▶ **WORK REQUIRED**
Take the entries below and print, exactly, the stretch from the line containing "store hash values." through the line containing "Additionally, the \verb|Lyra2/tests/take.py|", both included.

%%

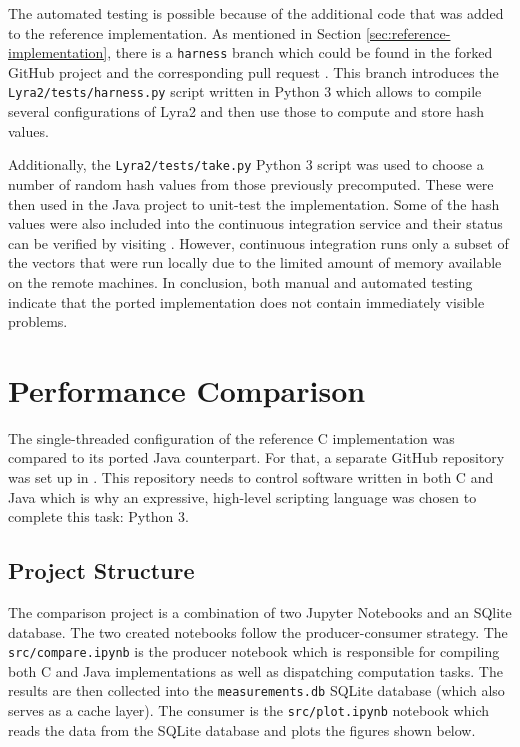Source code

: The automated testing is possible because of the additional code that was added to the reference implementation. As mentioned in Section \ref{sec:reference-implementation}, there is a \verb|harness| branch which could be found in the forked GitHub project \cite{github:2017:lyra-copy} and the corresponding pull request \cite{github:2017:lyra-pr}. This branch introduces the \verb|Lyra2/tests/harness.py| script written in Python 3 which allows to compile several configurations of Lyra2 and then use those to compute and store hash values.

Additionally, the \verb|Lyra2/tests/take.py| Python 3 script was used to choose a number of random hash values from those previously precomputed. These were then used in the Java project to unit-test the implementation. Some of the hash values were also included into the continuous integration service and their status can be verified by visiting \cite{travis:2017:lyra}. However, continuous integration runs only a subset of the vectors that were run locally due to the limited amount of memory available on the remote machines. In conclusion, both manual and automated testing indicate that the ported implementation does not contain immediately visible problems.

\section{Performance Comparison}
\label{sec:performance-comparison}

The single-threaded configuration of the reference C implementation was compared to its ported Java counterpart. For that, a separate GitHub repository was set up in \cite{github:2017:lyra2-compare}. This repository needs to control software written in both C and Java which is why an expressive, high-level scripting language was chosen to complete this task: Python 3.

\subsection{Project Structure}

The comparison project \cite{github:2017:lyra2-compare} is a combination of two Jupyter Notebooks \cite{jupyter:2017:jupyter} and an SQlite database. The two created notebooks follow the producer-consumer strategy. The \texttt{src/compare.ipynb} is the producer notebook which is responsible for compiling both C and Java implementations as well as dispatching computation tasks. The results are then collected into the \texttt{measurements.db} SQLite database (which also serves as a cache layer). The consumer is the \texttt{src/plot.ipynb} notebook which reads the data from the SQLite database and plots the figures shown below.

%%

▶ **ANSWER TO THE PROBLEM**
: The automated testing is possible because of the additional code that was added to the reference implementation. As mentioned in Section \ref{sec:reference-implementation}, there is a \verb|harness| branch which could be found in the forked GitHub project \cite{github:2017:lyra-copy} and the corresponding pull request \cite{github:2017:lyra-pr}. This branch introduces the \verb|Lyra2/tests/harness.py| script written in Python 3 which allows to compile several configurations of Lyra2 and then use those to compute and store hash values.

Additionally, the \verb|Lyra2/tests/take.py| Python 3 script was used to choose a number of random hash values from those previously precomputed. These were then used in the Java project to unit-test the implementation. Some of the hash values were also included into the continuous integration service and their status can be verified by visiting \cite{travis:2017:lyra}. However, continuous integration runs only a subset of the vectors that were run locally due to the limited amount of memory available on the remote machines. In conclusion, both manual and automated testing indicate that the ported implementation does not contain immediately visible problems.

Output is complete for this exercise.